-- Listed entries follows --
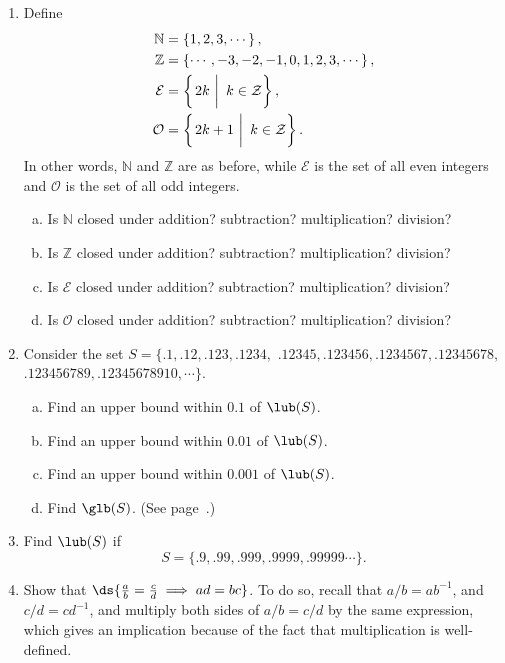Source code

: \begin{multicols}{2}
\begin{enumerate}
\item Define 
\begin{align*}
\mathbb{N}&=\left\{1,2,3,\cdots\right\},\\
\mathbb{Z}&=\left\{\cdots,-3,-2,-1,0,1,2,3,\cdots\right\},\\
\mathcal{E}&=\left\{\left.\vphantom{\frac11}2k\ \right|\ k\in\mathcal{Z}
             \right\},\\
\mathcal{O}&=\left\{\left.\vphantom{\frac11}2k+1\ \right|\ k\in\mathcal{Z}
             \right\}.\end{align*}
In other words, $\mathbb{N}$ and $\mathbb{Z}$ are as before, while
                $\mathcal{E}$ is the set of all even integers and
                $\mathcal{O}$ is the set of all odd integers.
\begin{enumerate}[(a)]
  \item Is $\mathbb{N}$ closed under addition? subtraction? multiplication?
                      division?
  \item Is $\mathbb{Z}$ closed under addition? subtraction? multiplication?
                      division?
  \item Is $\mathcal{E}$ closed under addition? subtraction? multiplication?
                      division?
  \item Is $\mathcal{O}$ closed under addition? subtraction? multiplication?
                      division?
\end{enumerate}    
\item Consider the set $S=\{.1, .12, .123, .1234,$ $ .12345, 
                .123456, .1234567, .12345678,$ $ .123456789,
                .12345678910, \cdots\}$.
\begin{enumerate}[(a)]
  \item Find an upper bound within $0.1$ of $\lub (S)$.
  \item Find an upper bound within $0.01$ of $\lub (S)$.
  \item Find an upper bound within $0.001$ of $\lub (S)$.
  \item Find $\glb (S)$.  (See page~\pageref{GLBPage}.)
\end{enumerate}
\item Find $\lub(S)$ if 
$$S=\{.9, .99, .999, .9999, .99999\cdots\}.$$


\item Show that $\ds{\frac{a}b=\frac{c}d\implies ad=bc}$.
To do so, recall that $a/b=ab^{-1}$, and $c/d=cd^{-1}$, and
multiply both sides of $a/b=c/d$ by the same expression,
which gives an implication because of the fact that multiplication
is well-defined.


\end{enumerate}








\end{multicols}
\vfill\eject



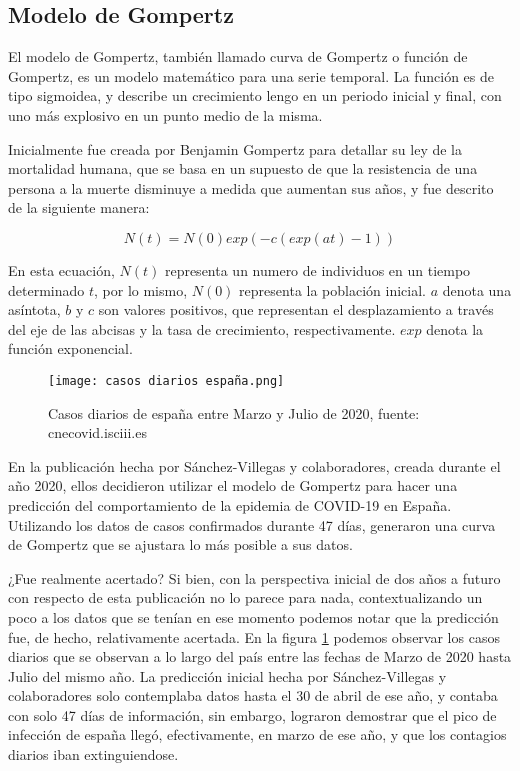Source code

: \subsection{Modelo de Gompertz}
El modelo de Gompertz, también llamado curva de Gompertz o función de Gompertz, es un modelo matemático para una serie temporal. La función es de tipo sigmoidea, y describe un crecimiento lengo en un periodo inicial y final, con uno más explosivo en un punto medio de la misma.

Inicialmente fue creada por Benjamin Gompertz para detallar su ley de la mortalidad humana, que se basa en un supuesto de que la resistencia de una persona a la muerte disminuye a medida que aumentan sus años, y fue descrito de la siguiente manera:

\begin{equation}
    N(t) = N(0) exp( -c ( exp(at) - 1))
\end{equation}

En esta ecuación, $N(t)$ representa un numero de individuos en un tiempo determinado $t$, por lo mismo, $N(0)$ representa la población inicial. $a$ denota una asíntota, $b$ y $c$ son valores positivos, que representan el desplazamiento a través del eje de las abcisas y la tasa de crecimiento, respectivamente. $exp$ denota la función exponencial.

\begin{figure*}
    \texttt{[image: casos diarios españa.png]}
    \caption{Casos diarios de españa entre Marzo y Julio de 2020, fuente: cnecovid.isciii.es}
    \label{diarios españa}
\end{figure*}

En la publicación hecha por Sánchez-Villegas y colaboradores\cite{sanchez-villegas_codina_2020}, creada durante el año 2020, ellos decidieron utilizar el modelo de Gompertz para hacer una predicción del comportamiento de la epidemia de COVID-19 en España. Utilizando los datos de casos confirmados durante 47 días, generaron una curva de Gompertz que se ajustara lo más posible a sus datos.

¿Fue realmente acertado? Si bien, con la perspectiva inicial de dos años a futuro con respecto de esta publicación no lo parece para nada, contextualizando un poco a los datos que se tenían en ese momento podemos notar que la predicción fue, de hecho, relativamente acertada. En la figura \ref{diarios españa} podemos observar los casos diarios que se observan a lo largo del país entre las fechas de Marzo de 2020 hasta Julio del mismo año. La predicción inicial hecha por Sánchez-Villegas y colaboradores solo contemplaba datos hasta el 30 de abril de ese año, y contaba con solo 47 días de información, sin embargo, lograron demostrar que el pico de infección de españa llegó, efectivamente, en marzo de ese año, y que los contagios diarios iban extinguiendose.

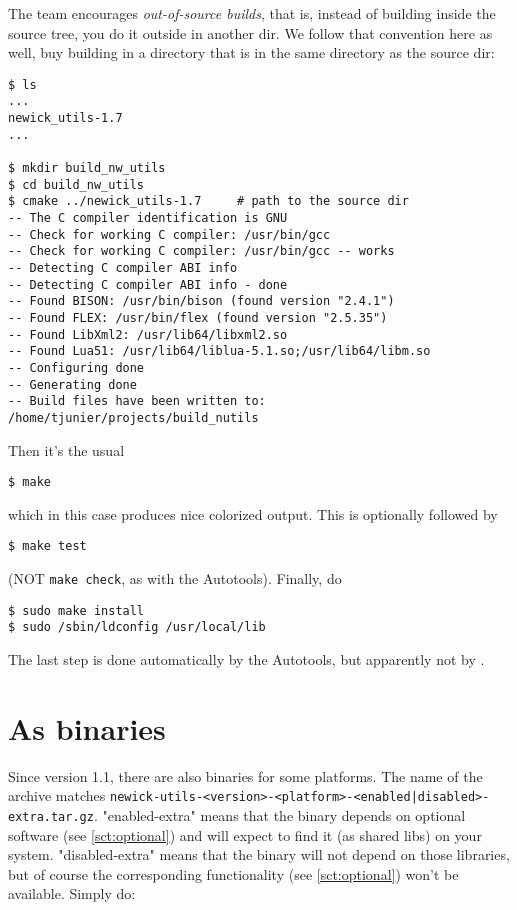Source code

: The \cmake{} team encourages \emph{out-of-source builds}, that is, instead of
building inside the source tree, you do it outside in another dir. We follow
that convention here as well, buy building in a directory that is in the same
directory as the \nutils{} source dir:

\begin{verbatim}
$ ls
...
newick_utils-1.7
...

$ mkdir build_nw_utils
$ cd build_nw_utils
$ cmake ../newick_utils-1.7		# path to the source dir
-- The C compiler identification is GNU
-- Check for working C compiler: /usr/bin/gcc
-- Check for working C compiler: /usr/bin/gcc -- works
-- Detecting C compiler ABI info
-- Detecting C compiler ABI info - done
-- Found BISON: /usr/bin/bison (found version "2.4.1")
-- Found FLEX: /usr/bin/flex (found version "2.5.35")
-- Found LibXml2: /usr/lib64/libxml2.so 
-- Found Lua51: /usr/lib64/liblua-5.1.so;/usr/lib64/libm.so 
-- Configuring done
-- Generating done
-- Build files have been written to: /home/tjunier/projects/build_nutils
\end{verbatim}

Then it's the usual
\begin{verbatim}
$ make
\end{verbatim}
which in this case produces nice colorized output. This is optionally followed
by 
\begin{verbatim}
$ make test
\end{verbatim}
(NOT \texttt{make check}, as with the Autotools). Finally, do
\begin{verbatim}
$ sudo make install
$ sudo /sbin/ldconfig /usr/local/lib
\end{verbatim}
The last step is done automatically by the Autotools, but apparently not by
\cmake.


\section{As binaries}

Since version 1.1, there are also binaries for some platforms. The name of the
archive matches
\texttt{newick-utils-<version>-<platform>-<enabled|disabled>-extra.tar.gz}.
"enabled-extra" means that the binary depends on optional software (see
\ref{sct:optional})  and will expect to find it (as shared libs) on your
system. "disabled-extra" means that the binary will not depend on those
libraries, but of course the corresponding functionality (see
\ref{sct:optional}) won't be available. Simply do: 

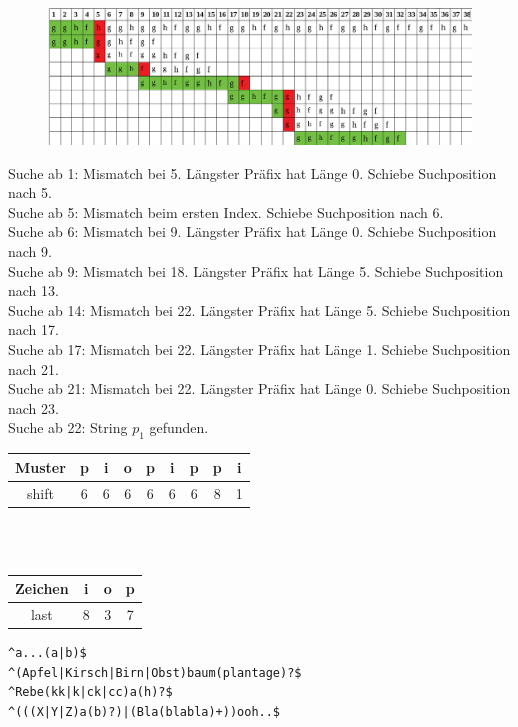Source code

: \documentclass[12pt]{scrartcl}
\begin{document}
\begin{figure}[h!]
\begin{center}
\includegraphics[scale=0.5]{Knutt-Morris-Pratt-Verlauf.png}
\end{center}
\end{figure}
Suche ab 1: Mismatch bei 5. Längster Präfix hat Länge 0. Schiebe Suchposition nach 5.\\
Suche ab 5: Mismatch beim ersten Index. Schiebe Suchposition nach 6.\\
Suche ab 6: Mismatch bei 9. Längster Präfix hat Länge 0. Schiebe Suchposition nach 9.\\
Suche ab 9: Mismatch bei 18. Längster Präfix hat Länge 5. Schiebe Suchposition nach 13.\\
Suche ab 14: Mismatch bei 22. Längster Präfix hat Länge 5. Schiebe Suchposition nach 17.\\
Suche ab 17: Mismatch bei 22. Längster Präfix hat Länge 1. Schiebe Suchposition nach 21.\\
Suche ab 21: Mismatch bei 22. Längster Präfix hat Länge 0. Schiebe Suchposition nach 23.\\
Suche ab 22: String $p_1$ gefunden.

\exercise{}
\begin{tabular}{|c|c|c|c|c|c|c|c|c|}
\hline
Muster & p & i & o & p & i & p & p & i\\
\hline
shift & 6 & 6 & 6 & 6 & 6 & 6 & 8 & 1\\
\hline  
\end{tabular}
\\\\

\begin{tabular}{|c|c|c|c|}
\hline
Zeichen & i & o & p\\
\hline
last & 8 & 3 & 7\\
\hline
\end{tabular}


\exercise{}
\begin{lstlisting}
^a...(a|b)$
^(Apfel|Kirsch|Birn|Obst)baum(plantage)?$
^Rebe(kk|k|ck|cc)a(h)?$
^(((X|Y|Z)a(b)?)|(Bla(blabla)+))ooh..$
\end{lstlisting}



\end{document}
-- Listed entries concluded --
What is being asked. Every line of the data above is to be repeated exactly; the images are to be left out.

Reply.
Source code

: \begin{multicols}{2}
\begin{enumerate}
\item Define 
\begin{align*}
\mathbb{N}&=\left\{1,2,3,\cdots\right\},\\
\mathbb{Z}&=\left\{\cdots,-3,-2,-1,0,1,2,3,\cdots\right\},\\
\mathcal{E}&=\left\{\left.\vphantom{\frac11}2k\ \right|\ k\in\mathcal{Z}
             \right\},\\
\mathcal{O}&=\left\{\left.\vphantom{\frac11}2k+1\ \right|\ k\in\mathcal{Z}
             \right\}.\end{align*}
In other words, $\mathbb{N}$ and $\mathbb{Z}$ are as before, while
                $\mathcal{E}$ is the set of all even integers and
                $\mathcal{O}$ is the set of all odd integers.
\begin{enumerate}[(a)]
  \item Is $\mathbb{N}$ closed under addition? subtraction? multiplication?
                      division?
  \item Is $\mathbb{Z}$ closed under addition? subtraction? multiplication?
                      division?
  \item Is $\mathcal{E}$ closed under addition? subtraction? multiplication?
                      division?
  \item Is $\mathcal{O}$ closed under addition? subtraction? multiplication?
                      division?
\end{enumerate}    
\item Consider the set $S=\{.1, .12, .123, .1234,$ $ .12345, 
                .123456, .1234567, .12345678,$ $ .123456789,
                .12345678910, \cdots\}$.
\begin{enumerate}[(a)]
  \item Find an upper bound within $0.1$ of $\lub (S)$.
  \item Find an upper bound within $0.01$ of $\lub (S)$.
  \item Find an upper bound within $0.001$ of $\lub (S)$.
  \item Find $\glb (S)$.  (See page~\pageref{GLBPage}.)
\end{enumerate}
\item Find $\lub(S)$ if 
$$S=\{.9, .99, .999, .9999, .99999\cdots\}.$$


\item Show that $\ds{\frac{a}b=\frac{c}d\implies ad=bc}$.
To do so, recall that $a/b=ab^{-1}$, and $c/d=cd^{-1}$, and
multiply both sides of $a/b=c/d$ by the same expression,
which gives an implication because of the fact that multiplication
is well-defined.


\end{enumerate}








\end{multicols}
\vfill\eject



Source code

: \subsection{Modelo de Gompertz}
El modelo de Gompertz, también llamado curva de Gompertz o función de Gompertz, es un modelo matemático para una serie temporal. La función es de tipo sigmoidea, y describe un crecimiento lengo en un periodo inicial y final, con uno más explosivo en un punto medio de la misma.

Inicialmente fue creada por Benjamin Gompertz para detallar su ley de la mortalidad humana, que se basa en un supuesto de que la resistencia de una persona a la muerte disminuye a medida que aumentan sus años, y fue descrito de la siguiente manera:

\begin{equation}
    N(t) = N(0) exp( -c ( exp(at) - 1))
\end{equation}

En esta ecuación, $N(t)$ representa un numero de individuos en un tiempo determinado $t$, por lo mismo, $N(0)$ representa la población inicial. $a$ denota una asíntota, $b$ y $c$ son valores positivos, que representan el desplazamiento a través del eje de las abcisas y la tasa de crecimiento, respectivamente. $exp$ denota la función exponencial.

\begin{figure*}
    \texttt{[image: casos diarios españa.png]}
    \caption{Casos diarios de españa entre Marzo y Julio de 2020, fuente: cnecovid.isciii.es}
    \label{diarios españa}
\end{figure*}

En la publicación hecha por Sánchez-Villegas y colaboradores\cite{sanchez-villegas_codina_2020}, creada durante el año 2020, ellos decidieron utilizar el modelo de Gompertz para hacer una predicción del comportamiento de la epidemia de COVID-19 en España. Utilizando los datos de casos confirmados durante 47 días, generaron una curva de Gompertz que se ajustara lo más posible a sus datos.

¿Fue realmente acertado? Si bien, con la perspectiva inicial de dos años a futuro con respecto de esta publicación no lo parece para nada, contextualizando un poco a los datos que se tenían en ese momento podemos notar que la predicción fue, de hecho, relativamente acertada. En la figura \ref{diarios españa} podemos observar los casos diarios que se observan a lo largo del país entre las fechas de Marzo de 2020 hasta Julio del mismo año. La predicción inicial hecha por Sánchez-Villegas y colaboradores solo contemplaba datos hasta el 30 de abril de ese año, y contaba con solo 47 días de información, sin embargo, lograron demostrar que el pico de infección de españa llegó, efectivamente, en marzo de ese año, y que los contagios diarios iban extinguiendose.

Source code

: The \cmake{} team encourages \emph{out-of-source builds}, that is, instead of
building inside the source tree, you do it outside in another dir. We follow
that convention here as well, buy building in a directory that is in the same
directory as the \nutils{} source dir:

\begin{verbatim}
$ ls
...
newick_utils-1.7
...

$ mkdir build_nw_utils
$ cd build_nw_utils
$ cmake ../newick_utils-1.7		# path to the source dir
-- The C compiler identification is GNU
-- Check for working C compiler: /usr/bin/gcc
-- Check for working C compiler: /usr/bin/gcc -- works
-- Detecting C compiler ABI info
-- Detecting C compiler ABI info - done
-- Found BISON: /usr/bin/bison (found version "2.4.1")
-- Found FLEX: /usr/bin/flex (found version "2.5.35")
-- Found LibXml2: /usr/lib64/libxml2.so 
-- Found Lua51: /usr/lib64/liblua-5.1.so;/usr/lib64/libm.so 
-- Configuring done
-- Generating done
-- Build files have been written to: /home/tjunier/projects/build_nutils
\end{verbatim}

Then it's the usual
\begin{verbatim}
$ make
\end{verbatim}
which in this case produces nice colorized output. This is optionally followed
by 
\begin{verbatim}
$ make test
\end{verbatim}
(NOT \texttt{make check}, as with the Autotools). Finally, do
\begin{verbatim}
$ sudo make install
$ sudo /sbin/ldconfig /usr/local/lib
\end{verbatim}
The last step is done automatically by the Autotools, but apparently not by
\cmake.


\section{As binaries}

Since version 1.1, there are also binaries for some platforms. The name of the
archive matches
\texttt{newick-utils-<version>-<platform>-<enabled|disabled>-extra.tar.gz}.
"enabled-extra" means that the binary depends on optional software (see
\ref{sct:optional})  and will expect to find it (as shared libs) on your
system. "disabled-extra" means that the binary will not depend on those
libraries, but of course the corresponding functionality (see
\ref{sct:optional}) won't be available. Simply do: 

Source code

: \documentclass[12pt]{scrartcl}
\begin{document}
\begin{figure}[h!]
\begin{center}
\includegraphics[scale=0.5]{Knutt-Morris-Pratt-Verlauf.png}
\end{center}
\end{figure}
Suche ab 1: Mismatch bei 5. Längster Präfix hat Länge 0. Schiebe Suchposition nach 5.\\
Suche ab 5: Mismatch beim ersten Index. Schiebe Suchposition nach 6.\\
Suche ab 6: Mismatch bei 9. Längster Präfix hat Länge 0. Schiebe Suchposition nach 9.\\
Suche ab 9: Mismatch bei 18. Längster Präfix hat Länge 5. Schiebe Suchposition nach 13.\\
Suche ab 14: Mismatch bei 22. Längster Präfix hat Länge 5. Schiebe Suchposition nach 17.\\
Suche ab 17: Mismatch bei 22. Längster Präfix hat Länge 1. Schiebe Suchposition nach 21.\\
Suche ab 21: Mismatch bei 22. Längster Präfix hat Länge 0. Schiebe Suchposition nach 23.\\
Suche ab 22: String $p_1$ gefunden.

\exercise{}
\begin{tabular}{|c|c|c|c|c|c|c|c|c|}
\hline
Muster & p & i & o & p & i & p & p & i\\
\hline
shift & 6 & 6 & 6 & 6 & 6 & 6 & 8 & 1\\
\hline  
\end{tabular}
\\\\

\begin{tabular}{|c|c|c|c|}
\hline
Zeichen & i & o & p\\
\hline
last & 8 & 3 & 7\\
\hline
\end{tabular}


\exercise{}
\begin{lstlisting}
^a...(a|b)$
^(Apfel|Kirsch|Birn|Obst)baum(plantage)?$
^Rebe(kk|k|ck|cc)a(h)?$
^(((X|Y|Z)a(b)?)|(Bla(blabla)+))ooh..$
\end{lstlisting}



\end{document}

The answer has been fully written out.